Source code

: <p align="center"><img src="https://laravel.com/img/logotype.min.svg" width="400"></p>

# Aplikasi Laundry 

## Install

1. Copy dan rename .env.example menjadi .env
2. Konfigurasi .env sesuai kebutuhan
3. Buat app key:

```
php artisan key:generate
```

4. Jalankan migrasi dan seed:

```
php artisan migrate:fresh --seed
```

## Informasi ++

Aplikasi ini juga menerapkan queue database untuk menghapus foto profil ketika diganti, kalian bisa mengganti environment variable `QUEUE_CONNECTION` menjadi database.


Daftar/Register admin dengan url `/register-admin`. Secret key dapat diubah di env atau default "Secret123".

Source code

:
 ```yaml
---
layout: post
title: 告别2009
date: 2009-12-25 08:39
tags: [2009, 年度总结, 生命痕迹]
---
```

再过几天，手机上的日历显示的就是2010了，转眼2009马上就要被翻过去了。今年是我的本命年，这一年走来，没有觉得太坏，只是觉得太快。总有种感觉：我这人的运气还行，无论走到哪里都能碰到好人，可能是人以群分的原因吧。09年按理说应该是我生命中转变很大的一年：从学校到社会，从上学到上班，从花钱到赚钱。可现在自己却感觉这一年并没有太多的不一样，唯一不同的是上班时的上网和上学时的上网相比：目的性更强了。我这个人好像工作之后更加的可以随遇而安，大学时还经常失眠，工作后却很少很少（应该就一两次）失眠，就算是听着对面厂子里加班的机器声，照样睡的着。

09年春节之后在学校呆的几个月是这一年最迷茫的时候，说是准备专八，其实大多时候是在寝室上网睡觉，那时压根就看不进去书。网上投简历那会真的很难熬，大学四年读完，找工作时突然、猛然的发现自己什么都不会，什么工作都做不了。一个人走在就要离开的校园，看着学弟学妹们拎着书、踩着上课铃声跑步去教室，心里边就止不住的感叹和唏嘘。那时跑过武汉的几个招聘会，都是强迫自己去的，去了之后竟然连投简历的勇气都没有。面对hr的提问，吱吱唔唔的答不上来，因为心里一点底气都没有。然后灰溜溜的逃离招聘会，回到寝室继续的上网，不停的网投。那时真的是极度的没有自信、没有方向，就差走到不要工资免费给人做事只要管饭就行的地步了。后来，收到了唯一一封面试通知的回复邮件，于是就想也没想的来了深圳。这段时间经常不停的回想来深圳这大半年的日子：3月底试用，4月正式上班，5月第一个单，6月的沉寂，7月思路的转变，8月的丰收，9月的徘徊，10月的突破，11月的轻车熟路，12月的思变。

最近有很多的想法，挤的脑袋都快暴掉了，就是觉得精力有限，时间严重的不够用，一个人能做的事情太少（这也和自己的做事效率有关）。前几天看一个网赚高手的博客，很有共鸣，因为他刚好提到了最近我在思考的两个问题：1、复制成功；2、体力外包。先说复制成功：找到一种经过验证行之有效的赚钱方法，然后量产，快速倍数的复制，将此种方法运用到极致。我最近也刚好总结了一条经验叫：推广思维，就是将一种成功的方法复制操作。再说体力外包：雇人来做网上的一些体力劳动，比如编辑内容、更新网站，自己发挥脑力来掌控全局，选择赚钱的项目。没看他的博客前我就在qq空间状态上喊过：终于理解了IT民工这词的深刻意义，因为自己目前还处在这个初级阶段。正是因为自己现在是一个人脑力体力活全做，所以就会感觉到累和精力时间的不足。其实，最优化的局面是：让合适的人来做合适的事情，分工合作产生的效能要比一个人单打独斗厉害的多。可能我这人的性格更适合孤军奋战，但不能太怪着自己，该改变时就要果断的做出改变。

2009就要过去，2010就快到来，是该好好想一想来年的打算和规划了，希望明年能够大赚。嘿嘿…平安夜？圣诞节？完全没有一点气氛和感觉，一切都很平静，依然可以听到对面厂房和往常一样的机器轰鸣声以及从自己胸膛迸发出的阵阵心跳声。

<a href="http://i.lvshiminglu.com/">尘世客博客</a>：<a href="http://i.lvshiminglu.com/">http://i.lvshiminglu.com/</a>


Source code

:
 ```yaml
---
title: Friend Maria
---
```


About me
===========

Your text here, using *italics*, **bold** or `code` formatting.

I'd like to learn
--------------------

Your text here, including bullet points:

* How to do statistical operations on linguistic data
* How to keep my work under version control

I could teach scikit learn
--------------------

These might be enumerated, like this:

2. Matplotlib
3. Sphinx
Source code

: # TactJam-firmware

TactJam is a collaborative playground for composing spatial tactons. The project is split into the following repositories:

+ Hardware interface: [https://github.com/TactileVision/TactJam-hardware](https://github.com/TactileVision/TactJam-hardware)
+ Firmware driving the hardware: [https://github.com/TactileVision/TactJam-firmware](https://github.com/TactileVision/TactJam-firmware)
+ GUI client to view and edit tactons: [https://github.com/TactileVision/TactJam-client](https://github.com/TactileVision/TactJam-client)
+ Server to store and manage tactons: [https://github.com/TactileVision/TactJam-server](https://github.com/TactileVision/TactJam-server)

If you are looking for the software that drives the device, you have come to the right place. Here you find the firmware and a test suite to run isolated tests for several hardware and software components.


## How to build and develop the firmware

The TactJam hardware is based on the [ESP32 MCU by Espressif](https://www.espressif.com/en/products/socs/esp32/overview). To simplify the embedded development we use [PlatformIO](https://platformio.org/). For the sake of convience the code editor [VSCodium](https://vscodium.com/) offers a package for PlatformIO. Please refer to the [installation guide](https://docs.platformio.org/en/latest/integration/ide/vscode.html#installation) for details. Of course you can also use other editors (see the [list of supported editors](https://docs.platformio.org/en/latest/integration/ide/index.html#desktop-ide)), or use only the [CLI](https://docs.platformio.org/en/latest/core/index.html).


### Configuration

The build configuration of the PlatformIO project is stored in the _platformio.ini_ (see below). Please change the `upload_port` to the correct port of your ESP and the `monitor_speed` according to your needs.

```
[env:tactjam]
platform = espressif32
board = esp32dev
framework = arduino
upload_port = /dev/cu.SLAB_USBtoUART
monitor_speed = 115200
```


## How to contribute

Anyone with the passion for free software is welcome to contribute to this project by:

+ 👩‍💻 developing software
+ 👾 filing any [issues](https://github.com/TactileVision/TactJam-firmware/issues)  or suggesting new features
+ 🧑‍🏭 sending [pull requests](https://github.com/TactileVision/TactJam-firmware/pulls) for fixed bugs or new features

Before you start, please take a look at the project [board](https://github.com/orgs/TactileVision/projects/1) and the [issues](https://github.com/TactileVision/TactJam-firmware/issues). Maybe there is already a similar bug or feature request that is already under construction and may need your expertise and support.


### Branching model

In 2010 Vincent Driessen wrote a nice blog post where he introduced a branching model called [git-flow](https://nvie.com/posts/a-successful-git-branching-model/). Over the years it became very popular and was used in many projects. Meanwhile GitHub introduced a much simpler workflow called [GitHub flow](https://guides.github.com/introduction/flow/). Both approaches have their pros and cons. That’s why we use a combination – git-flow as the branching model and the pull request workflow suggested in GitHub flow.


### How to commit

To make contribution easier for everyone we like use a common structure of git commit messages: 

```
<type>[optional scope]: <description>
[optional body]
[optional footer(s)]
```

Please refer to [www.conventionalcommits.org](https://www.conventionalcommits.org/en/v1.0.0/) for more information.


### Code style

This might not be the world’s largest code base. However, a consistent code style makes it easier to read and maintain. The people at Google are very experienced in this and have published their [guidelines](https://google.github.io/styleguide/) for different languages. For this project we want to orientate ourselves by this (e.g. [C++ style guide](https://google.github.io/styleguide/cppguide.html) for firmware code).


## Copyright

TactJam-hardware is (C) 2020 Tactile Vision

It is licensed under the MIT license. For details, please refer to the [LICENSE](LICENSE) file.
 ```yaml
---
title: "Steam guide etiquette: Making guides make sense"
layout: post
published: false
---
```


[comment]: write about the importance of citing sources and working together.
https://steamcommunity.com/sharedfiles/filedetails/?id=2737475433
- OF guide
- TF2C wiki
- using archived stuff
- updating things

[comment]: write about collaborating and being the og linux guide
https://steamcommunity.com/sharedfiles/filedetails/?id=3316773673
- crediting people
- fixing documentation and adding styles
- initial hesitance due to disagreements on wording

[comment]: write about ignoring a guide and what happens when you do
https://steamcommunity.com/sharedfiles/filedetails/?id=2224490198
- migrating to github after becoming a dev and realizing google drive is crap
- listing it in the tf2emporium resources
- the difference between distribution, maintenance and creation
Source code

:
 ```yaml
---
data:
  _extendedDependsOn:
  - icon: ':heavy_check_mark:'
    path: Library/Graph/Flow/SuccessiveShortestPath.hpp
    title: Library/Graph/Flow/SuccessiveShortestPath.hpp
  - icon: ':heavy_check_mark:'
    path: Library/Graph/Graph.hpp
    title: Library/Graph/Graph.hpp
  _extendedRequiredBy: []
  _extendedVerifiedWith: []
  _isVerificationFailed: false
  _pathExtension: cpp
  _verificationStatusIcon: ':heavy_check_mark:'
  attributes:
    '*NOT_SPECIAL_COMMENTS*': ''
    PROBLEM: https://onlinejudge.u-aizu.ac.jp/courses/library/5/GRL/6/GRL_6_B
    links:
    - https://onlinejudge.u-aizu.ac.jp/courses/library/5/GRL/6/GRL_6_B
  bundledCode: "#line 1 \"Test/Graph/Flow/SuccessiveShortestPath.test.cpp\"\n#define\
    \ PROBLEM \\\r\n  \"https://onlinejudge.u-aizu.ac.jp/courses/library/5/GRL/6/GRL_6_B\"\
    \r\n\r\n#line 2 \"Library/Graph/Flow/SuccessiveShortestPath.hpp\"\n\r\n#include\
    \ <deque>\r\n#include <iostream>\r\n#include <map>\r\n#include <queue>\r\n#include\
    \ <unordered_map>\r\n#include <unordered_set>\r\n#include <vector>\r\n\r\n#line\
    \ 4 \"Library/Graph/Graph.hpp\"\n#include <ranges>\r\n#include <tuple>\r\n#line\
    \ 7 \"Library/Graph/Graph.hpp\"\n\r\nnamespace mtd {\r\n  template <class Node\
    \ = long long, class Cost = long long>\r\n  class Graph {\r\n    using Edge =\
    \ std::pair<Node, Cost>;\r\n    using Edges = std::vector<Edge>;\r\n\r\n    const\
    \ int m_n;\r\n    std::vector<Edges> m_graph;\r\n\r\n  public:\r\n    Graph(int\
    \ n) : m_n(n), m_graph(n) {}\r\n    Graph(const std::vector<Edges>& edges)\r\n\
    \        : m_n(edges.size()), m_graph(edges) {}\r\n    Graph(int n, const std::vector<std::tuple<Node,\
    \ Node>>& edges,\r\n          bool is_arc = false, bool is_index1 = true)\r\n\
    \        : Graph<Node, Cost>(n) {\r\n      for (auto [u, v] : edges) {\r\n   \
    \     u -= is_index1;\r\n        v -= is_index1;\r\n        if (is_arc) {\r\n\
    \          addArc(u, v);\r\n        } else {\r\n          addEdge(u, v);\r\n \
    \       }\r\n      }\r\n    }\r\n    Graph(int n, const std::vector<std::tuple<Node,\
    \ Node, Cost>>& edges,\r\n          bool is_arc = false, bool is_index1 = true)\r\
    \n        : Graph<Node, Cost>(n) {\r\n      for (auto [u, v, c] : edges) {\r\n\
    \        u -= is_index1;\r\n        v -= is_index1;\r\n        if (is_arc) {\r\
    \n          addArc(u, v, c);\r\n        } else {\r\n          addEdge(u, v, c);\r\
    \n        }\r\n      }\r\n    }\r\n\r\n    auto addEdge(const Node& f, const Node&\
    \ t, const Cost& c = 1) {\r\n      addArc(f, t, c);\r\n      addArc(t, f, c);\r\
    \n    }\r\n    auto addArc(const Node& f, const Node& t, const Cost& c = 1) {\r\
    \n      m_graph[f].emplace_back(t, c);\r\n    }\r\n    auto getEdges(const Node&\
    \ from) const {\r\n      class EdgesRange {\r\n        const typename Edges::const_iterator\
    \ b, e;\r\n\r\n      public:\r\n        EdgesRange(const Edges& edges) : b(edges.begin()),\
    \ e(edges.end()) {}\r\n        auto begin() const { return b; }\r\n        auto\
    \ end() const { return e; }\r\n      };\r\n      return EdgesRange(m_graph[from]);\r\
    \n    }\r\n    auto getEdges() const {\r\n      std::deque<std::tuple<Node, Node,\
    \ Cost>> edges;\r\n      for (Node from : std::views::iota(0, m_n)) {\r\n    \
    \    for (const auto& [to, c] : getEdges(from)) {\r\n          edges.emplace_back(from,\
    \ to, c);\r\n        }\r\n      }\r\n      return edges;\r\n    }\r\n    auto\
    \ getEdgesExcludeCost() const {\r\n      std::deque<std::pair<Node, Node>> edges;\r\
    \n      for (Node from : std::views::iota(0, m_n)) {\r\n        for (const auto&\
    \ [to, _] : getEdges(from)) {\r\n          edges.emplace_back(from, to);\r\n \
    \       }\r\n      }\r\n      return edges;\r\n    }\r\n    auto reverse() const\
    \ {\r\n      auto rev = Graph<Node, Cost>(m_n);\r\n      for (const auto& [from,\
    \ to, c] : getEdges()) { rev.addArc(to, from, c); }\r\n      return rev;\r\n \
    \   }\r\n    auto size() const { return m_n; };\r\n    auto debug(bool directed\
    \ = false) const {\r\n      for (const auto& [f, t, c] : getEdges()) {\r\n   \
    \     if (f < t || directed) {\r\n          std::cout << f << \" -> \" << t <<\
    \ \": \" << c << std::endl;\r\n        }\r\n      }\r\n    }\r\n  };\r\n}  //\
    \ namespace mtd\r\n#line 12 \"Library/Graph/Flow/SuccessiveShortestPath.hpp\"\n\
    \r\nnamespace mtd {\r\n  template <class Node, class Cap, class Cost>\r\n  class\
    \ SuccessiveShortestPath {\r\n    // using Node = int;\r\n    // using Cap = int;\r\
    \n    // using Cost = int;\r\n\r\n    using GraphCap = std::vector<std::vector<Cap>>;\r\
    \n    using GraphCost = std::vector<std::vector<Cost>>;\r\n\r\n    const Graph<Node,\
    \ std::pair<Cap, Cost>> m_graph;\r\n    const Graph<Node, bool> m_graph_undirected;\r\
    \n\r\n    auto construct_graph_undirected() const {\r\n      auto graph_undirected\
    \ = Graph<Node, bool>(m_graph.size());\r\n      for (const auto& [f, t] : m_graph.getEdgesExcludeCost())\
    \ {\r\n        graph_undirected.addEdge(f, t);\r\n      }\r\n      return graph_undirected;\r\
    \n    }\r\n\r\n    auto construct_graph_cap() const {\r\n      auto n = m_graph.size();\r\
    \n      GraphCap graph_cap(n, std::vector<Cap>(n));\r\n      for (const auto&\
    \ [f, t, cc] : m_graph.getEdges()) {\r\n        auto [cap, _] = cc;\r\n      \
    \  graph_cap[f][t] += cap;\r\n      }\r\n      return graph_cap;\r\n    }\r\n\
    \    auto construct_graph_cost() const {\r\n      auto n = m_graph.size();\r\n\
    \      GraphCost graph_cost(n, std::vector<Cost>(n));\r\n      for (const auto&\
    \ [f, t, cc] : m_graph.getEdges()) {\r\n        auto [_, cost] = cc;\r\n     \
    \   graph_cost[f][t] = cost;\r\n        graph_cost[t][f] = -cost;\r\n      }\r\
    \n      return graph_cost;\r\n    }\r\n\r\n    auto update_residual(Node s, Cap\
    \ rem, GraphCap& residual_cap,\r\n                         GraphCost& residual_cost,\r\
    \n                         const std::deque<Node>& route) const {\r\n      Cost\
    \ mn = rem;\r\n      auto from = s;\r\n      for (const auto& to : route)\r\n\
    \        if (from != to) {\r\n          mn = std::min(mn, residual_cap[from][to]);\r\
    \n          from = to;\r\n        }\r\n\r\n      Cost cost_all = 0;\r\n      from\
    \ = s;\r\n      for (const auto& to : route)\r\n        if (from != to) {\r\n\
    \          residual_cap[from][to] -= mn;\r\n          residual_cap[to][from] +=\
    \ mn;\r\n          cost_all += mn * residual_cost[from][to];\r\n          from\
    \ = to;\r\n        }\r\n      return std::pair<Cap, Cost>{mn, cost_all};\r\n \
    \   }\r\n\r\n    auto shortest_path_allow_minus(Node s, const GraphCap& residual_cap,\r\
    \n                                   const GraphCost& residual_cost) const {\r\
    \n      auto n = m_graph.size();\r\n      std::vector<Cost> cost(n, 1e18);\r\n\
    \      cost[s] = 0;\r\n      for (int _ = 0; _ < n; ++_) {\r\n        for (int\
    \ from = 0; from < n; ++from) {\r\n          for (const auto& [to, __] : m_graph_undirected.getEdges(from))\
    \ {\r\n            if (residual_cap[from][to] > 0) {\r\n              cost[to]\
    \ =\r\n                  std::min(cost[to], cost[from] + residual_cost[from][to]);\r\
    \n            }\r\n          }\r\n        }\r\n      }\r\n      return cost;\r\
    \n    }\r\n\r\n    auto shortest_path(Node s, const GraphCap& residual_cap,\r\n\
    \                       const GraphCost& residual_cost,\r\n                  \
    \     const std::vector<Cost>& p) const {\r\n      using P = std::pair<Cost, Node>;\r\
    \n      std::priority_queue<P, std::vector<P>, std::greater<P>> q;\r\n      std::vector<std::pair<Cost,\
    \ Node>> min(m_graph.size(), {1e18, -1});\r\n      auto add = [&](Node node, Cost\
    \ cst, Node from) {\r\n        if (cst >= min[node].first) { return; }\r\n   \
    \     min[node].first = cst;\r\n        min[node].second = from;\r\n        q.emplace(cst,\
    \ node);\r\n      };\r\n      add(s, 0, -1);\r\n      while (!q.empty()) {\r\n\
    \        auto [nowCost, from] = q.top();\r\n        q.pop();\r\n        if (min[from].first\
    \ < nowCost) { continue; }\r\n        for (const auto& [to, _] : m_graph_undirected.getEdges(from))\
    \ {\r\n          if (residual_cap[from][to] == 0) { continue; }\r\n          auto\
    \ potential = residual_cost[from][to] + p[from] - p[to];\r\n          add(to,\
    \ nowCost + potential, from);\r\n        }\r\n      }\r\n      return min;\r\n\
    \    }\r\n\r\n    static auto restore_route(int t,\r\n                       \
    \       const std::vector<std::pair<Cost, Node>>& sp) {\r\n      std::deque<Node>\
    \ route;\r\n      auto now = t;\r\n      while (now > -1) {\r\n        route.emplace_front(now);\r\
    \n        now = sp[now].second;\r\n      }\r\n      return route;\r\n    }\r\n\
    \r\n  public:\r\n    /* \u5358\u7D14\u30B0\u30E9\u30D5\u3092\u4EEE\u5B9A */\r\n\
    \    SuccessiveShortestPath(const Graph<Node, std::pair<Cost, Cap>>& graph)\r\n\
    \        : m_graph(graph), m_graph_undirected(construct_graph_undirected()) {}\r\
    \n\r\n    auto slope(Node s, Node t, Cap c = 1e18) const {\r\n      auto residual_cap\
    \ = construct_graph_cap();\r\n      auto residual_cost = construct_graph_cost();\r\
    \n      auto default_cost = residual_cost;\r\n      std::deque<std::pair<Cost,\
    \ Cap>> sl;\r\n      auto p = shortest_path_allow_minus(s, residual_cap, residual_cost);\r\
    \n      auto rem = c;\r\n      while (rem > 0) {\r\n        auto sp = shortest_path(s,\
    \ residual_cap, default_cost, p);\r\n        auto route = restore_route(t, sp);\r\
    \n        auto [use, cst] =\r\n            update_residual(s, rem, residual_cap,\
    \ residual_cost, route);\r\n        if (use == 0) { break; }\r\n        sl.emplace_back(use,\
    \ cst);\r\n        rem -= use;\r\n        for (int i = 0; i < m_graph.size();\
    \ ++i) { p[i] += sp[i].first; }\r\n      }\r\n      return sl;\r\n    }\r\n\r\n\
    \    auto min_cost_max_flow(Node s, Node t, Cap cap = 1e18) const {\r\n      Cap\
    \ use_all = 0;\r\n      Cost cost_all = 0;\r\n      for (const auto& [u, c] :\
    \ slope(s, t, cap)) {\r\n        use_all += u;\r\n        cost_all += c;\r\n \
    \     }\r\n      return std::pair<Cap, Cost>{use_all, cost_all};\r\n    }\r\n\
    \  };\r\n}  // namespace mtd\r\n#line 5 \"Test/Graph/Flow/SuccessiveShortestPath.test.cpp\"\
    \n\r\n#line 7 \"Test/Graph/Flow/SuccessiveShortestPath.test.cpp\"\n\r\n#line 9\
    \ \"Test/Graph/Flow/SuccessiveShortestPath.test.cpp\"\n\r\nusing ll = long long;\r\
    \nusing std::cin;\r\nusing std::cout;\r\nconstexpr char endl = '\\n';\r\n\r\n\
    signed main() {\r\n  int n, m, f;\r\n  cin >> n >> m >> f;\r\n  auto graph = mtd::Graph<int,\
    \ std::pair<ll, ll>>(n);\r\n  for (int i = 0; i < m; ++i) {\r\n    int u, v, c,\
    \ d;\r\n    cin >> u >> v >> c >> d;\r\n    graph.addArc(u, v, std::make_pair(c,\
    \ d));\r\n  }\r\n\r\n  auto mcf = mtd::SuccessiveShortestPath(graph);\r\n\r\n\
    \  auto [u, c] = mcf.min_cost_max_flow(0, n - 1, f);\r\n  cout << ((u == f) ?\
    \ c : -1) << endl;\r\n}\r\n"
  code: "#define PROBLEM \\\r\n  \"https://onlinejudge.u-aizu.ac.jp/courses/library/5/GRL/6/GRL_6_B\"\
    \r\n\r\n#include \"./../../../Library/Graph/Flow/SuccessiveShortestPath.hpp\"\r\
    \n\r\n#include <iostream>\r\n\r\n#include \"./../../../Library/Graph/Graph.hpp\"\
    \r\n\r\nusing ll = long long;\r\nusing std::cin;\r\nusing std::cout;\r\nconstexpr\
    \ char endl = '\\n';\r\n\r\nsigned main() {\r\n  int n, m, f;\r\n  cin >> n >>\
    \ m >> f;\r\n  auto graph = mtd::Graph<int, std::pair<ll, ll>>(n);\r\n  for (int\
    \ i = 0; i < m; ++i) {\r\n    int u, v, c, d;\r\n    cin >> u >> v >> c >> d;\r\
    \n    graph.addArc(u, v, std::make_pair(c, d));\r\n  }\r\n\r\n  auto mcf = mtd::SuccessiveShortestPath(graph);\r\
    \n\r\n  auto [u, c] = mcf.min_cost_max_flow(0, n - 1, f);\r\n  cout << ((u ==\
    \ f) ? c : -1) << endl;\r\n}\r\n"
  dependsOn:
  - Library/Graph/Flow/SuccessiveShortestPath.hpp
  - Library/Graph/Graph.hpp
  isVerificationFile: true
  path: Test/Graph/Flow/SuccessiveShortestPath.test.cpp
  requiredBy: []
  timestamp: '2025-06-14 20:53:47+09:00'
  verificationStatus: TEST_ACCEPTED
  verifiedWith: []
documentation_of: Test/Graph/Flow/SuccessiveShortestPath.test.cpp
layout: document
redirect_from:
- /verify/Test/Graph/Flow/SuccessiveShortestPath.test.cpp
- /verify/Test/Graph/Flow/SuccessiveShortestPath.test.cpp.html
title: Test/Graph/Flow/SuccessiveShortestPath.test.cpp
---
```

**Task to carry out:**
Note every line above where the string "sharedfiles" shows up, and copy those lines.

**Task response:**
https://steamcommunity.com/sharedfiles/filedetails/?id=2737475433
https://steamcommunity.com/sharedfiles/filedetails/?id=3316773673
https://steamcommunity.com/sharedfiles/filedetails/?id=2224490198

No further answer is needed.